15 February 2008

Wow, wow, wow.

Firstly, thanks to anyone that as much takes the time to skim this posting. I all but abandoned this blog; and, realistically, I shouldn't expect to have a single reader left. Additionally, I stopped posting during an immensely weighty point in my young recovery.

Left and right, I have become witness to numerous people falling off of their respective wagons. I wish each person well and hold out hope that these people will be able to reverse their derailment.

On the bright side, however, I was able to persevere. I have broken through the initial barriers that ever surrounded me and am extremely excited to announce that I am becoming a stronger person each and every day. It truly is one day at a time. So, without further ado, I am officially announcing my one-hundred thirty-ninth day of sobriety! It seems like but yesterday when I was boldly gleaming from within for being clean a handful of days — I have come so far!

I do not want to falsely illustrate the "typical outcome"; this is more of a miracle at this point than anything else. I still very much aware of the dangers that surround me and just how quickly I, myself, could jump ship.
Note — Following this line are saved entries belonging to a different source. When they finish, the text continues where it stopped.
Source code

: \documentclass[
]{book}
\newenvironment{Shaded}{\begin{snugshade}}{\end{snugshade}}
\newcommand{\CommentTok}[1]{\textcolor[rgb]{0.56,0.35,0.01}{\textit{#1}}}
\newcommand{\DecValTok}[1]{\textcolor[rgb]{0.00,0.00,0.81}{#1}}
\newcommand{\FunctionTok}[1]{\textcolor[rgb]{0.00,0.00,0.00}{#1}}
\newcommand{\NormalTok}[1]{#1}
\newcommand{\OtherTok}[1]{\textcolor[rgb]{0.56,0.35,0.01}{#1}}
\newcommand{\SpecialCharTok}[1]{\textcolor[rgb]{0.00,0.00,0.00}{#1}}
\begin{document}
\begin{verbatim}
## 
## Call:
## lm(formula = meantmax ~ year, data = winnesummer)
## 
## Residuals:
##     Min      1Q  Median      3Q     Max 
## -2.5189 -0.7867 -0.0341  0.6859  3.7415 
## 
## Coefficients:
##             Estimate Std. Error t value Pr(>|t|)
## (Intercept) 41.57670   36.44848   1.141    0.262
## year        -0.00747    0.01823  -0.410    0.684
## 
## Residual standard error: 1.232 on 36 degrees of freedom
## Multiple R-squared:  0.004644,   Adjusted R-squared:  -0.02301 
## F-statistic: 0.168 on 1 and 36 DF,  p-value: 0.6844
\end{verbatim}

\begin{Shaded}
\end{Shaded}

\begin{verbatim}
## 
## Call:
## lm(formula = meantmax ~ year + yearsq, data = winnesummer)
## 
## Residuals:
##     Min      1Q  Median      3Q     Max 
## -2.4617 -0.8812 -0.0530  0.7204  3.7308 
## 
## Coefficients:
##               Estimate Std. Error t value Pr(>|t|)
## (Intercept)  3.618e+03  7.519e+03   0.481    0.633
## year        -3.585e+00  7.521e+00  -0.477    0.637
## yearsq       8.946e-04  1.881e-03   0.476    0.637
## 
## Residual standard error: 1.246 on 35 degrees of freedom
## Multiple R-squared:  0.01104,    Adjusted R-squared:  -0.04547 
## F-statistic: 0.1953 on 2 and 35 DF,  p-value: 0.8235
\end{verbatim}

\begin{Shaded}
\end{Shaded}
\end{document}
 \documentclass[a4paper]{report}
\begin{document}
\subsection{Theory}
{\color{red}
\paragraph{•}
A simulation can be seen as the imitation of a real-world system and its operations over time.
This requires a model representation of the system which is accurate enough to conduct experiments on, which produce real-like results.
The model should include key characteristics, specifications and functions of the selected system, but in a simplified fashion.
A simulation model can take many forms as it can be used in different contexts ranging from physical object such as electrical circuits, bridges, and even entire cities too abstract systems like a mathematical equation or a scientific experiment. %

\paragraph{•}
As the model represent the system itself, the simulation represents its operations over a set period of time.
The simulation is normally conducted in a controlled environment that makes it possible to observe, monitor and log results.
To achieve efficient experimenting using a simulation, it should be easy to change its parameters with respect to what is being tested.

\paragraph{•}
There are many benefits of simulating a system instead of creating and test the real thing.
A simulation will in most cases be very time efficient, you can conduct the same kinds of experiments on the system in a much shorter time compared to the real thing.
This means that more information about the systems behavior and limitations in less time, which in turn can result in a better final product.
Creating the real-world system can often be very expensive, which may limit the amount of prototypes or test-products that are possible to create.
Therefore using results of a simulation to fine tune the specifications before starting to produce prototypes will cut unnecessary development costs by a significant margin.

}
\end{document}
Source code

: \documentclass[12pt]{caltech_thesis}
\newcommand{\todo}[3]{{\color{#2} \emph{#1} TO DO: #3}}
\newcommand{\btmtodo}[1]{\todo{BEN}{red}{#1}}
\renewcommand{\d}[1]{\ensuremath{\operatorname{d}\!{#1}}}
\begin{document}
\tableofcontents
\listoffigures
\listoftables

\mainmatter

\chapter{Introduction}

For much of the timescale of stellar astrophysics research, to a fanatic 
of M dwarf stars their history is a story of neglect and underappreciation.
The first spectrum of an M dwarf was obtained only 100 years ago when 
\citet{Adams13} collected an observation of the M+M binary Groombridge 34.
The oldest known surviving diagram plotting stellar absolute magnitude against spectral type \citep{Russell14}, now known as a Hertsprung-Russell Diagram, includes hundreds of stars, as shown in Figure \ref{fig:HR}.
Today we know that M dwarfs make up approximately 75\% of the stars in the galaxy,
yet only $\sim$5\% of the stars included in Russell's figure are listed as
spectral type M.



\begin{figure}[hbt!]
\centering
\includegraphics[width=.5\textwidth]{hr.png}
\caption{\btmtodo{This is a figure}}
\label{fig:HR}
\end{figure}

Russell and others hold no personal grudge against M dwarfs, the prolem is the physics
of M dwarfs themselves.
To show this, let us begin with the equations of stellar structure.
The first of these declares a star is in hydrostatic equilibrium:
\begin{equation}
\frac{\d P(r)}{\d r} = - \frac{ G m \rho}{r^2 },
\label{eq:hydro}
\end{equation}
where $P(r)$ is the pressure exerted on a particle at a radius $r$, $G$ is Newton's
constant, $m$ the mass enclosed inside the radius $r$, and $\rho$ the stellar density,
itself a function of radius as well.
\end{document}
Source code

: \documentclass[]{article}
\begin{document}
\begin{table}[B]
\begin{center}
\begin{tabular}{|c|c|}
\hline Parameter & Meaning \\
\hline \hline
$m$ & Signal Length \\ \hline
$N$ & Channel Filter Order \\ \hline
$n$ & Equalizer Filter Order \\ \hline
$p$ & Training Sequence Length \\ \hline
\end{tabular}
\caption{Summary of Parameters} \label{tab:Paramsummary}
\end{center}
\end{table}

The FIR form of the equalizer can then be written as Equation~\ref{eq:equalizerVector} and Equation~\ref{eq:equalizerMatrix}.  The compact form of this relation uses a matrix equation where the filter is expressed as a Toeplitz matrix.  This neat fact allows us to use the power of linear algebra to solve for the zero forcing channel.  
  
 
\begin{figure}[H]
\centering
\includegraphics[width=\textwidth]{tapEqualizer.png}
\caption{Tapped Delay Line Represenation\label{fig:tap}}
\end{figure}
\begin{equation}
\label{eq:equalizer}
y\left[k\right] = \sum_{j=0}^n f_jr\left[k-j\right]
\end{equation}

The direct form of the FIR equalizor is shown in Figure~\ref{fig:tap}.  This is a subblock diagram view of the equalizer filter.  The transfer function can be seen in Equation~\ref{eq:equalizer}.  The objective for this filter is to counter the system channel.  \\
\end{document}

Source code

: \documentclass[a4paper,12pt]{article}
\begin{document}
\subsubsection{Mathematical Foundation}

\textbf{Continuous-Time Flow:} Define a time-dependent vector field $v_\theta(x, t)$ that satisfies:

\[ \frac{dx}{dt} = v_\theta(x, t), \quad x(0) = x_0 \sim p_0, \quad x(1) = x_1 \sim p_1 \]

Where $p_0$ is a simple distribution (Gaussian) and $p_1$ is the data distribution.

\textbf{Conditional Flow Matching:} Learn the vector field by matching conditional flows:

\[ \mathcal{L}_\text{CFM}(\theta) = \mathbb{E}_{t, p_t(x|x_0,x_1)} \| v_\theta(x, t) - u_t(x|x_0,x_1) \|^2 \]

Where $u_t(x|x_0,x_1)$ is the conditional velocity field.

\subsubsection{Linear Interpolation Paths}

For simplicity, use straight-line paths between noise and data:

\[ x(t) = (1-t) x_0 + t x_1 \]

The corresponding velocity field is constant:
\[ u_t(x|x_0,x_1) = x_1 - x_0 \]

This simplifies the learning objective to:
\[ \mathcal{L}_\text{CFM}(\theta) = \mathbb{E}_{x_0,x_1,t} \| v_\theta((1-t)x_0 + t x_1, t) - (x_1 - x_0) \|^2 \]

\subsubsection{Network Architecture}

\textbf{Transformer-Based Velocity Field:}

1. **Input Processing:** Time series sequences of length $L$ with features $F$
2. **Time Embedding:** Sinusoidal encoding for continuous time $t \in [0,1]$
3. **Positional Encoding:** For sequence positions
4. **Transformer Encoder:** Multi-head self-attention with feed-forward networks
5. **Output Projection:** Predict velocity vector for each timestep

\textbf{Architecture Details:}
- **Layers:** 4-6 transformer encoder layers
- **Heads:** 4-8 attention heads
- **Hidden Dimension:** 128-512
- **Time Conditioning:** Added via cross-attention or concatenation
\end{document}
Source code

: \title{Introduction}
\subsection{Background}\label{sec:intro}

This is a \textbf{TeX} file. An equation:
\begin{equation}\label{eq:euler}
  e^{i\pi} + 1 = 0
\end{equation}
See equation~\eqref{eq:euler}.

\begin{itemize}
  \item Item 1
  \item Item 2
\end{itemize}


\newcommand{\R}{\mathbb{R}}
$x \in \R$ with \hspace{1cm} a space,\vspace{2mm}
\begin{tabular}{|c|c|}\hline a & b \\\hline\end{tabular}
I want to extend my arms to everyone out there still suffering, still in the same daily cycles of addiction: give sobriety a shot, it can work. I am living proof who never thought I'd be able to say so.

Now... not everything has gone as planned; but, then again, whose life does? I have had a lot of recent setbacks that have nearly tossed me across the line. I will write about these instances in numerous soon-to-come entries.

Until then, take care everyone. Beat the beast that addiction is!